No domingo, passei à porta da prisão de Évora onde José Sócrates cumpre “a pena preventiva” de prisão preventiva. Já a noite se instalara, as câmaras e repórteres de televisão ali acampados tinham-se retirado e apenas escuridão vinha lá de dentro. Nunca estive preso e custa-me imaginar o que possa ser tal violência, muito embora já tenha visitado vários presos, a começar pelo meu pai, no Forte de PIDE, em Caxias, onde às vezes cumpria uma espécie de penas preventivas pelo crime de querer viver em liberdade. Anos vividos em estado de excepção de direitos e garantias individuais e anos de prática de advocacia criminal não me permitiram ficar imune à violência que estar preso representa sempre, sobretudo se preventivamente. Não quer dizer que me oponha à prisão preventiva ou que não entenda a sua necessidade e fundamento em determinadas situações, apenas que não abdico da exigência de que ela seja absolutamente excepcional e fundamentada. Na minha maneira de ver, a prisão preventiva serve, nomeadamente, para que um marido que já agrediu a mulher e prometeu matá-la, não fique em liberdade para cumprir a promessa, como várias vezes vimos suceder. Mas não pode servir, por exemplo, para facilitar a investigação ou pressionar os presos preventivos a confessarem o que se pretende, desse modo dispensando a investigação de mais trabalhos e canseiras.
Os que alegremente vibram de entusiasmo com a prisão preventiva de José Sócrates, sem poder ter qualquer convicção séria sobre a sua inocência ou culpabilidade (como eu próprio não tenho), e que engolem, sem se questionar, todas as teses sem contraditório que a acusação vende nos pasquins que cultiva, são, quer o admitam quer não, gente para quem o Estado de direito é apenas uma ficção piedosa. Dizia há dias o deputado do PSD Carlos Abreu Amorim, sobre a prisão de Sócrates: “Congratulo-me por a Justiça ter tido o atrevimento, a coragem, de investigar até ao ponto a que chegou”. Mas qual é o ponto a que chegou?

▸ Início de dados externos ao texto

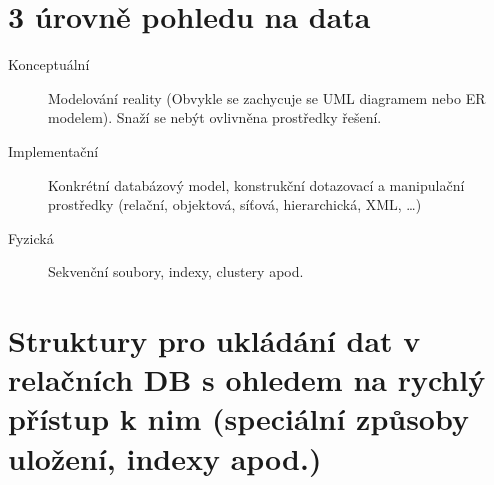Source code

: \documentclass{szzclass}
\begin{document}
\section{3 úrovně pohledu na data}

\begin{description}
  \item[Konceptuální] Modelování reality (Obvykle se zachycuje se UML diagramem nebo ER modelem). Snaží se nebýt ovlivněna prostředky řešení.
  \item[Implementační] Konkrétní databázový model, konstrukční dotazovací a manipulační prostředky (relační, objektová, síťová, hierarchická, XML, \dots)
  \item[Fyzická] Sekvenční soubory, indexy, clustery apod.
\end{description}

\section{Struktury pro ukládání dat v relačních DB s ohledem na rychlý přístup k nim (speciální způsoby uložení, indexy apod.)}
\end{document}
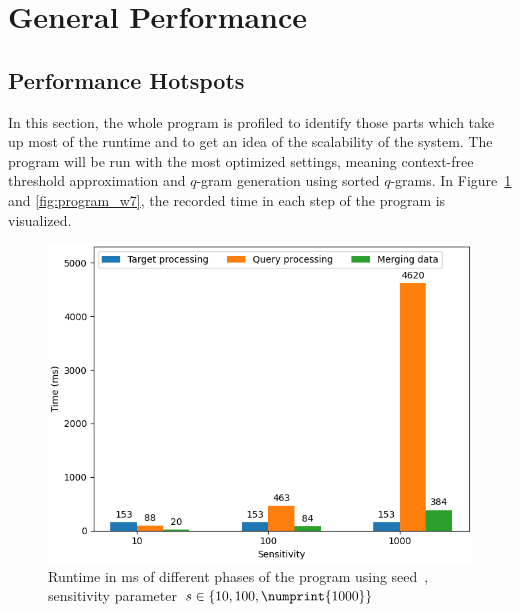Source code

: \documentclass[twoside,a4paper,bsc]{master}
\newcommand{\Qgram}[1]{\(#1\)-gram}
\begin{document}
\section{General Performance}
\subsection{Performance Hotspots}
In this section, the whole program is profiled to
identify those parts which take up most of the runtime and to get an idea
of the scalability of the system. The program will
be run with the most optimized settings, meaning context-free threshold
approximation and \Qgram{q} generation using sorted \(q\)-grams.
In Figure~\ref{fig:program_w6} and \ref{fig:program_w7}, the recorded time in 
each step of the program is visualized.

\begin{figure}
\centering
\includegraphics[scale=0.6]{graphics/program_w6.png}
\caption{Runtime in ms of different phases of the program
using seed~, sensitivity parameter \(s\in\{10,100,\numprint{1000}\}\)}
\label{fig:program_w6}
\end{figure}
\end{document}
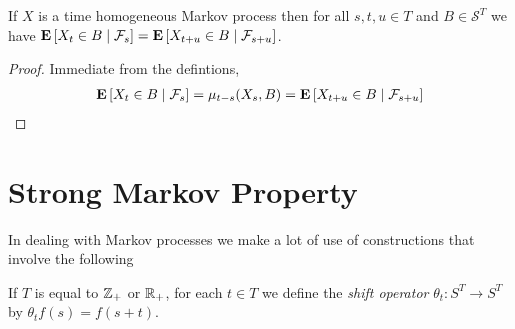 \begin{prop}If $X$ is a time homogeneous Markov process then
for all $s,t,u \in T$ and $B
  \in \mathcal{S}^T$ we have
  $\cexpectationlong{\mathcal{F}_s}{X_t \in B} = \cexpectationlong{\mathcal{F}_{s+u}}{X_{t+u} \in B}$.
\end{prop}
\begin{proof}
Immediate from the defintions,
\begin{align*}
\cexpectationlong{\mathcal{F}_s}{X_t \in B} = \mu_{t-s}(X_s, B) = \cexpectationlong{\mathcal{F}_{s+u}}{X_{t+u} \in B}
\end{align*}
\end{proof}

\section{Strong Markov Property}

In dealing with Markov processes we make a lot of use of constructions
that involve the following
\begin{defn}If $T$ is equal to $\integers_+$ or $\reals_+$, for each
  $t \in T$ we define
  the \emph{shift operator}  $\theta_t : S^T \to S^T$ by $\theta_t f
  (s) = f(s +t)$.
\end{defn}


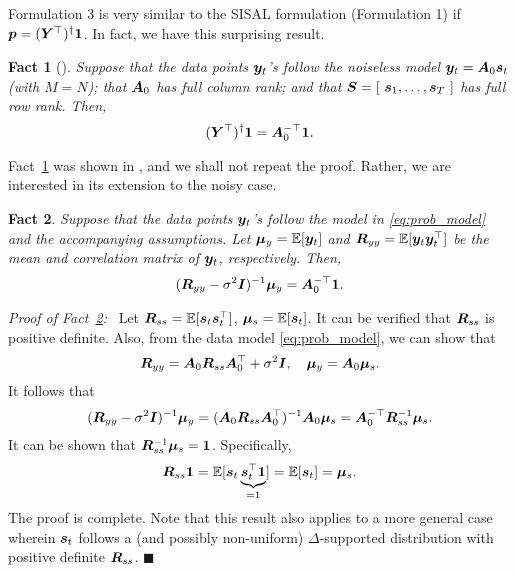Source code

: \documentclass[10pt,twocolumn,twoside]{IEEEtran}
\newtheorem{Fact}{Fact}
\begin{document}
\medskip

Formulation 3 is very similar to the SISAL formulation (Formulation 1) if ${\bm p} = ({\bm Y}^\top)^\dag {\bm 1}$.
In fact, we have this surprising result.
\begin{Fact}[\cite{Ma2021}] \label{fact:con1}
	Suppose that the data points ${\bm y}_t$'s follow the noiseless model ${\bm y}_t  = {\bm A}_0 {\bm s}_t$ (with $M= N$); that ${\bm A}_0$ has full column rank; and that ${\bm S} = [~ {\bm s}_1,\ldots,{\bm s}_T ~]$ has full row rank. Then,
	\[
	({\bm Y}^\top)^\dag {\bm 1} = {\bm A}_0^{-\top} {\bm 1}.
	\]
\end{Fact}
Fact~\ref{fact:con1} was shown in \cite{Ma2021}, and we shall not repeat the proof.
Rather, we are interested in its extension to the noisy case.
\begin{Fact} \label{fact:con2}
	Suppose that the data points ${\bm y}_t$'s follow the model in \eqref{eq:prob_model} and the accompanying assumptions. Let ${\bm \mu}_y = \mathbb{E}[ {\bm y}_t ]$ and ${\bm R}_{yy} = \mathbb{E}[ {\bm y}_t {\bm y}_t^\top ]$ be the mean and correlation matrix of $ {\bm y}_t $, respectively. Then,
	\[
	( {\bm R}_{yy} - \sigma^2 {\bm I} )^{-1} {\bm \mu}_y = {\bm A}_0^{-\top} {\bm 1}.
	\]
\end{Fact}

{\em Proof of Fact~\ref{fact:con2}:} \
Let ${\bm R}_{ss} = \mathbb{E}[ {\bm s}_t {\bm s}_t^\top ]$, ${\bm \mu}_s  = \mathbb{E} [ {\bm s}_t ]$. It can be verified that ${\bm R}_{ss}$ is positive definite.
Also, from the data model \eqref{eq:prob_model}, we can show that
\[
{\bm R}_{yy} = {\bm A}_0 {\bm R}_{ss} {\bm A}_0^\top + \sigma^2 {\bm I},
\quad
{\bm \mu}_y = {\bm A}_0 {\bm \mu}_s.
\]
It follows that
\[
( {\bm R}_{yy} - \sigma^2 {\bm I} )^{-1} {\bm \mu}_y = ( {\bm A}_0 {\bm R}_{ss} {\bm A}_0^\top )^{-1} {\bm A}_0 {\bm \mu}_s
= {\bm A}_0^{-\top} {\bm R}_{ss}^{-1} {\bm \mu}_s.
\]
It can be shown that ${\bm R}_{ss}^{-1} {\bm \mu}_s = {\bm 1}$. Specifically,
\[
{\bm R}_{ss} {\bm 1} = \mathbb{E} [ {\bm s}_t \underbrace{{\bm s}_t^\top {\bm 1}}_{=1} ] =  \mathbb{E} [ {\bm s}_t ] = {\bm \mu}_s.
\]
The proof is complete.
Note that this result also applies to a more general case wherein ${\bm s}_t$ follows a (and possibly non-uniform) $\Delta$-supported distribution with positive definite ${\bm R}_{ss}$.
\hfill $\blacksquare$
\vspace{1em}
\end{document}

É o ponto a que chegaram o “Sol” ou o “Correio da Manhã”? A fazer fé no relato dos jornais, o que até agora sabemos da tese da acusação é que ela assenta numa série de presunções, cuja prova terá de fazer (e não é nos jornais e sem contraditório): presume que 22 milhões de euros que estavam numa conta da Suíça em nome do amigo do ex-primeiro-ministro eram, de facto, deste; presume que esse dinheiro lhe veio por corrupção; presume que Sócrates levava uma vida de luxo em Paris, paga pelo amigo, embora com dinheiro seu; presume que o trabalho de Sócrates numa empresa farmacêutica era fictício e apenas para lhe permitir reaver dinheiro seu, sob a forma de salário; e presume que o dinheiro da Suíça, depois de ter regressado a Portugal, sempre em nome de Carlos Silva, emigrava para Paris com destino a José Sócrates, em malas carregadas pelo seu motorista, viajando de carro — num esquema de lavagem de dinheiro absolutamente incompreensível e absurdo.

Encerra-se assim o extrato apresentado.